Amanhã vou à manif, “sem violência, mas sem fraquezas!”

O slogan é dos pequenos produtores da região de champagne que nas duas primeiras décadas do século XX impuseram a Região Demarcada da produção deste néctar, para protegerem a pequena propriedade e evitarem a sua própria proletarização.

Sábado, dia 21, vou à manif, unida com todos os que lá estiverem, pela derrota integral do Governo de Passos Coelho. A Rubra, como dezenas de outros grupos, defendeu na Plataforma do 15 Outubro, uma plataforma de dezenas de organizações que chamou esta manifestação, o convite aos sindicatos e aos indignados e a todos aqueles que sabem que à frente está a luta colectiva ou o desespero individual.

Pergunto-me: amanhã vamos lá estar todos? Há alguma exigência desta manifestação que leve a CGTP a ficar de fora dela?

Voltamos ao passado. Há quase 40 anos, PCP e PS digladiavam-se sobre a estrutura sindical em Portugal. O PCPdefendia uma única central (unicidade sindical) e o PS mais do que uma. Ninguém da minha geração percebe – e com razão – porque ainda hoje se grita nas manifs «CGTP, unidade sindical», slogan que não diz nada a alguém com menos de 40 anos.

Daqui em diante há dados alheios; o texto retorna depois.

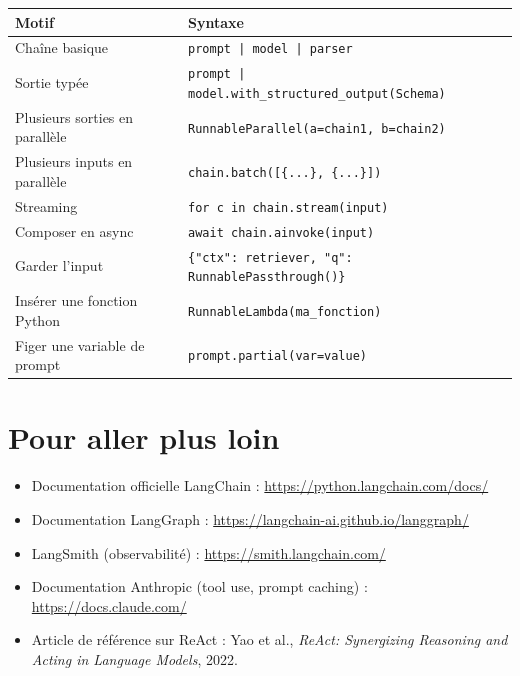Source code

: \documentclass[11pt,a4paper]{article}
\begin{document}
\begin{center}
\begin{tabular}{p{6cm}p{8cm}}
\toprule
\textbf{Motif} & \textbf{Syntaxe} \\
\midrule
Chaîne basique & \texttt{prompt | model | parser} \\
Sortie typée & \texttt{prompt | model.with\_structured\_output(Schema)} \\
Plusieurs sorties en parallèle & \texttt{RunnableParallel(a=chain1, b=chain2)} \\
Plusieurs inputs en parallèle & \texttt{chain.batch([\{...\}, \{...\}])} \\
Streaming & \texttt{for c in chain.stream(input)} \\
Composer en async & \texttt{await chain.ainvoke(input)} \\
Garder l'input & \texttt{\{"ctx": retriever, "q": RunnablePassthrough()\}} \\
Insérer une fonction Python & \texttt{RunnableLambda(ma\_fonction)} \\
Figer une variable de prompt & \texttt{prompt.partial(var=value)} \\
\bottomrule
\end{tabular}
\end{center}

\section{Pour aller plus loin}

\begin{itemize}
  \item Documentation officielle LangChain : \url{https://python.langchain.com/docs/}
  \item Documentation LangGraph : \url{https://langchain-ai.github.io/langgraph/}
  \item LangSmith (observabilité) : \url{https://smith.langchain.com/}
  \item Documentation Anthropic (tool use, prompt caching) : \url{https://docs.claude.com/}
  \item Article de référence sur ReAct : Yao et al., \emph{ReAct: Synergizing Reasoning and Acting in Language Models}, 2022.
\end{itemize}
\end{document}
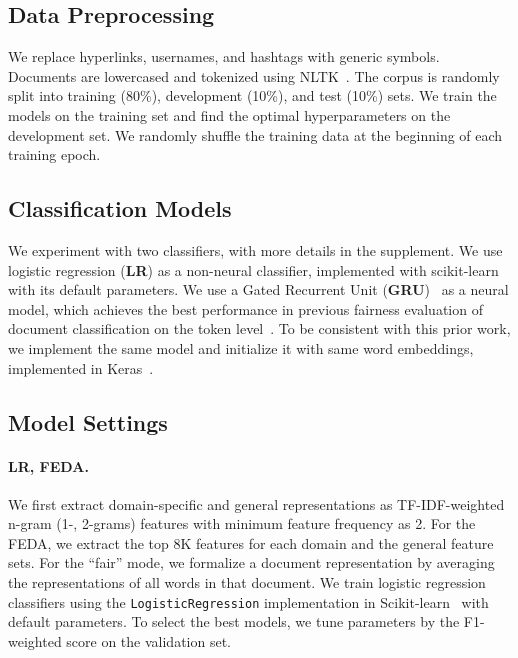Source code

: \subsection{Data Preprocessing}
We replace hyperlinks, usernames, and hashtags with generic symbols. Documents are lowercased and tokenized using NLTK~\cite{bird2004nltk}. 
The corpus is randomly split into training (80\%), development (10\%), and test (10\%) sets. 
We train the models on the training set and find the optimal hyperparameters on the development set. 
We randomly shuffle the training data at the beginning of each training epoch. 

\subsection{Classification Models}
We experiment with two classifiers, with more details in the supplement.
We use logistic regression (\textbf{LR}) as a non-neural classifier,
implemented with scikit-learn~\cite{pedregosa2011scikit} with its default parameters.
We use a Gated Recurrent Unit (\textbf{GRU})~\cite{chung2014empirical} as a neural model, which achieves the best performance in previous fairness evaluation of document classification on the token level~\cite{park2018reducing}. 
To be consistent with this prior work, we implement the same model and initialize it with same word embeddings, implemented in Keras~\cite{chollet2015keras}.

\subsection{Model Settings}

\paragraph{LR, FEDA.} We first extract domain-specific and general representations as TF-IDF-weighted n-gram (1-, 2-grams) features with minimum feature frequency as 2. For the FEDA, we extract the top 8K features for each domain and the general feature sets.
For the ``fair'' mode, we formalize a document representation by averaging the representations of all words in that document.
We train logistic regression classifiers using the \texttt{LogisticRegression} implementation in Scikit-learn~\cite{pedregosa2011scikit} with default parameters.
To select the best models, we tune parameters by the F1-weighted score on the validation set.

O PCP queria estrategicamente construir uma única central dos trabalhadores – a Intersindical – porque a dominava politicamente e porque esta era uma fonte de força, quadros e dinheiro para o PCP (esta é aliás, creio, uma das principais razões por que o PCP resistiu ao fim da URSS melhor do que outros PC europeus). O PS queria um movimento operário fraco e construir uma central alternativa, a UGT, ancorada nos sectores de serviços.

É intolerável que o Estado defina uma única central sindical – isso é uma forma de corporativismo – e é lamentável que os trabalhadores tenham aceitado participar numa central sindical, a UGT, cujo objectivo não era fortalecer com lutas e quadros a resistência, mas dividir os trabalhadores.

A unicidade é uma lei imposta pelo Estado que regula a forma como os trabalhadores se devem organizar. Ora, como os trabalhadores se organizam é algo que só a eles diz respeito e não pode nem deve estar na lei qualquer limite a essa organização. Imaginem que só existia a UGT e uma lei que impedia outras centrais sindicais?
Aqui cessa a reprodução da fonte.